***** Exercise material *****
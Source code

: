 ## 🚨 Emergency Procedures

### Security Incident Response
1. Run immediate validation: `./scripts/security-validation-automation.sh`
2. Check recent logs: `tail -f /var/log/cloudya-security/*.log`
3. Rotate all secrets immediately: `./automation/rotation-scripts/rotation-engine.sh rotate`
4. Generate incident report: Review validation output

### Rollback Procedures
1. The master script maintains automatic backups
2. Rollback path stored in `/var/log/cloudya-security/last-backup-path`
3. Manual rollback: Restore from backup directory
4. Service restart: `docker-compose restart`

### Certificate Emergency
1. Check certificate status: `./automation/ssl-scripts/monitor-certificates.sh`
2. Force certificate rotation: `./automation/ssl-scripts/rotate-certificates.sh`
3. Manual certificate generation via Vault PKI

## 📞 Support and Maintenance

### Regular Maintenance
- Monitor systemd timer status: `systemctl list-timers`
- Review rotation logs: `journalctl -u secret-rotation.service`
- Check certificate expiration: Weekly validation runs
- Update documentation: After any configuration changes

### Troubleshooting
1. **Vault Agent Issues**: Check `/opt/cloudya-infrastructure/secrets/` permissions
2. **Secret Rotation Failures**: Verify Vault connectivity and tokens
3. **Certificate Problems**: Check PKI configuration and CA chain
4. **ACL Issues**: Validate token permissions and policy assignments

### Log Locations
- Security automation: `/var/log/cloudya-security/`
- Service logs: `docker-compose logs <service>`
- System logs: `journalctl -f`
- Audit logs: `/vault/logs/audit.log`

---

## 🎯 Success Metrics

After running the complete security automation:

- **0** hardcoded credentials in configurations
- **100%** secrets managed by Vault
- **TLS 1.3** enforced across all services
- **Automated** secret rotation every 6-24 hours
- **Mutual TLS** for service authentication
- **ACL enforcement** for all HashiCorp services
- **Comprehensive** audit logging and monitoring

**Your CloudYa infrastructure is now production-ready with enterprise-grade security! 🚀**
*****
***** Exercise material *****
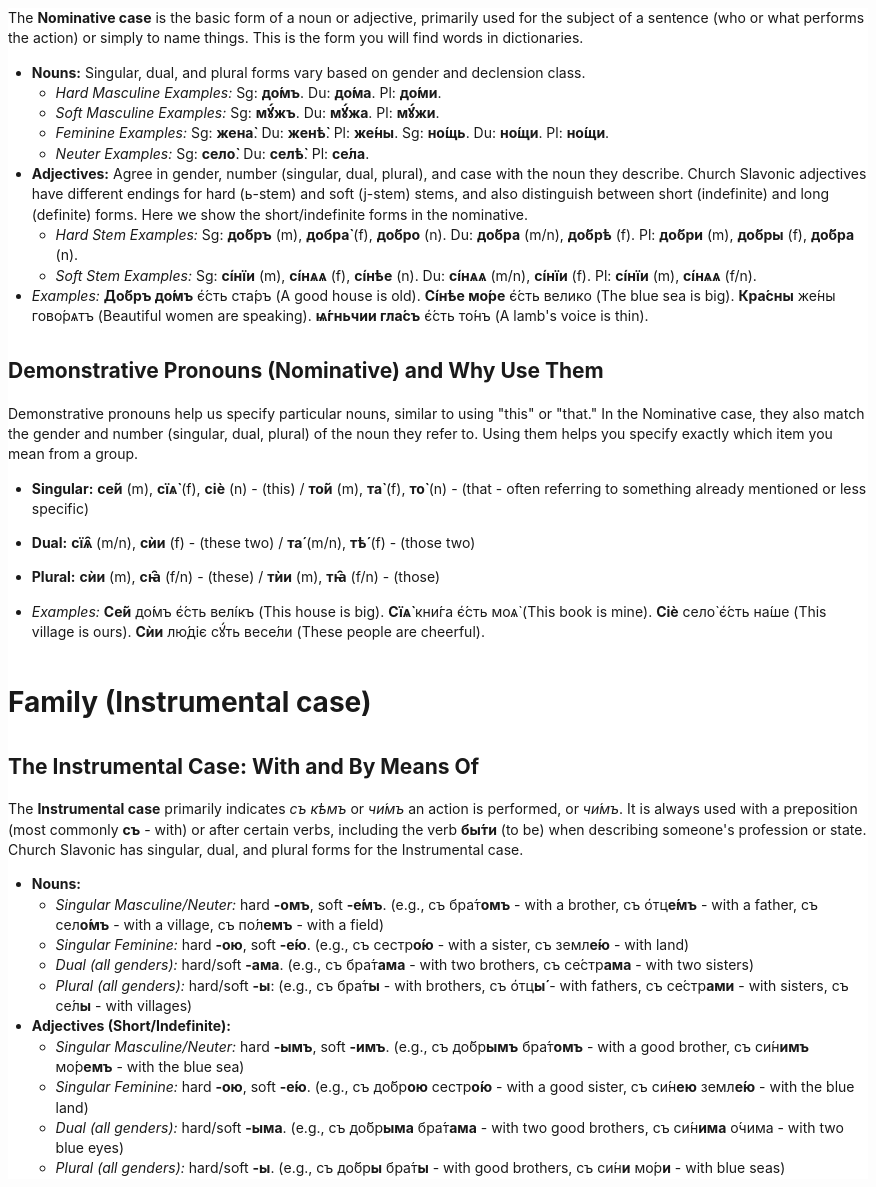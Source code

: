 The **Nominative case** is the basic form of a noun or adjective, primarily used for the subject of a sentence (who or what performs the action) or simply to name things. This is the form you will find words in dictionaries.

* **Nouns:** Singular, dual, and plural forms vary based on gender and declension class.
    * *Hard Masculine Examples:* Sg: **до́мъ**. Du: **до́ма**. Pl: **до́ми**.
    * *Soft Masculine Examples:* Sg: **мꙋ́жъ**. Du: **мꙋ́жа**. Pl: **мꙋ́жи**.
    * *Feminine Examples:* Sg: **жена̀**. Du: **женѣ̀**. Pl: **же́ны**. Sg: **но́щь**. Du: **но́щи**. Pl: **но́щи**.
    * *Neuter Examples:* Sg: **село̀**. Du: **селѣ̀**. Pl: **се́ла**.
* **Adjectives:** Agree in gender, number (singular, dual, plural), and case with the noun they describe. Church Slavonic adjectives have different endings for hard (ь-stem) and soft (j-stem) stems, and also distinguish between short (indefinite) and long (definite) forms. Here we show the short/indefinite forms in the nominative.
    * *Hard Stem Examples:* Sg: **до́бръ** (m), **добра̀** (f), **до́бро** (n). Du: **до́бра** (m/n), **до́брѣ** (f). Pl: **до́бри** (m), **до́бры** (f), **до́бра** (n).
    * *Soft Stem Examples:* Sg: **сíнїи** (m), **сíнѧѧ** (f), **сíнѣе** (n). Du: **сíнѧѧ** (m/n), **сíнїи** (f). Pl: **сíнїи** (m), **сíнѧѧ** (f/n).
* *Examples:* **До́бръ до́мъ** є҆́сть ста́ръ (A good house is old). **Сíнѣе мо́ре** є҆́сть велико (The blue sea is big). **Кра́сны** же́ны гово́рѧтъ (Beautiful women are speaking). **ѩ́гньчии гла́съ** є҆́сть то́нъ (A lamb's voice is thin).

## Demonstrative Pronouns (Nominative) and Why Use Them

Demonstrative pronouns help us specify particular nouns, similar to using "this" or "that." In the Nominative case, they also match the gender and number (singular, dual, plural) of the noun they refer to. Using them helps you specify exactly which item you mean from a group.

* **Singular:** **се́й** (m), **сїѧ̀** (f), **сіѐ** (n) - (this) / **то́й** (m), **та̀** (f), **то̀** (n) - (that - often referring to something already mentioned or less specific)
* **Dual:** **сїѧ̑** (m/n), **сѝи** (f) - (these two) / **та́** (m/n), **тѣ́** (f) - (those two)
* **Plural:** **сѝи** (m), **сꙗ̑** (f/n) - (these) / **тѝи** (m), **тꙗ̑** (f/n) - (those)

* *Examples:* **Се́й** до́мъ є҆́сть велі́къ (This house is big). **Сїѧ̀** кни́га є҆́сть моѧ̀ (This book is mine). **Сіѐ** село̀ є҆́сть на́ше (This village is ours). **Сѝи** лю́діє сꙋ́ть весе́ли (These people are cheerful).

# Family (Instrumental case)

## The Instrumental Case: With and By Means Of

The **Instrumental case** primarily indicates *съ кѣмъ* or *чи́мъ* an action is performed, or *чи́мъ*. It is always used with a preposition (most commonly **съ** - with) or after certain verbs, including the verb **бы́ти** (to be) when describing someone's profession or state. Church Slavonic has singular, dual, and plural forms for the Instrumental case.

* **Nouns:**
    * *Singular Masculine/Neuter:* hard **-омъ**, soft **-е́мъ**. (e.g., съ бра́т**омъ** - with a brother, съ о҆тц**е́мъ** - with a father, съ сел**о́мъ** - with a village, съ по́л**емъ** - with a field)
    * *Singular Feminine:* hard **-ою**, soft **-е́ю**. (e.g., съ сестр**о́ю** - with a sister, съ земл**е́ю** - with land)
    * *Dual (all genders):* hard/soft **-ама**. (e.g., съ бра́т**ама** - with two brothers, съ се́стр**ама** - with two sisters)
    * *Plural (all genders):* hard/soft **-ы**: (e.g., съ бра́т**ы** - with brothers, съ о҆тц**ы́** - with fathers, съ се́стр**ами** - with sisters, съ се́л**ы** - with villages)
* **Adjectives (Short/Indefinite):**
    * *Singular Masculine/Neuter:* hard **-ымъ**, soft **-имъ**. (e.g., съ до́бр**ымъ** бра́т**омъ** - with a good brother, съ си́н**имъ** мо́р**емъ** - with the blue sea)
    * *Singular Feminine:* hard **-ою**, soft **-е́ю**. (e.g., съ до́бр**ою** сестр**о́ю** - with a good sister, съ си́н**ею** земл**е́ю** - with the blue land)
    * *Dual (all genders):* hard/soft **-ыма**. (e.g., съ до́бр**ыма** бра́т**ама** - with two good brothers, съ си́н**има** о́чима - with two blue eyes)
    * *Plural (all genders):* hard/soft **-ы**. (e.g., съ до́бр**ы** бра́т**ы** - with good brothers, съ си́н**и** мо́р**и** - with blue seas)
*****
[Directions for this task]
Return, unchanged, the run of lines above that opens with the line containing "Du: **до́ма**. Pl: **до́ми**." and closes with the line containing "Du: **но́щи**. Pl: **но́щи**.". Include both.

[Result of the task]
    * *Hard Masculine Examples:* Sg: **до́мъ**. Du: **до́ма**. Pl: **до́ми**.
    * *Soft Masculine Examples:* Sg: **мꙋ́жъ**. Du: **мꙋ́жа**. Pl: **мꙋ́жи**.
    * *Feminine Examples:* Sg: **жена̀**. Du: **женѣ̀**. Pl: **же́ны**. Sg: **но́щь**. Du: **но́щи**. Pl: **но́щи**.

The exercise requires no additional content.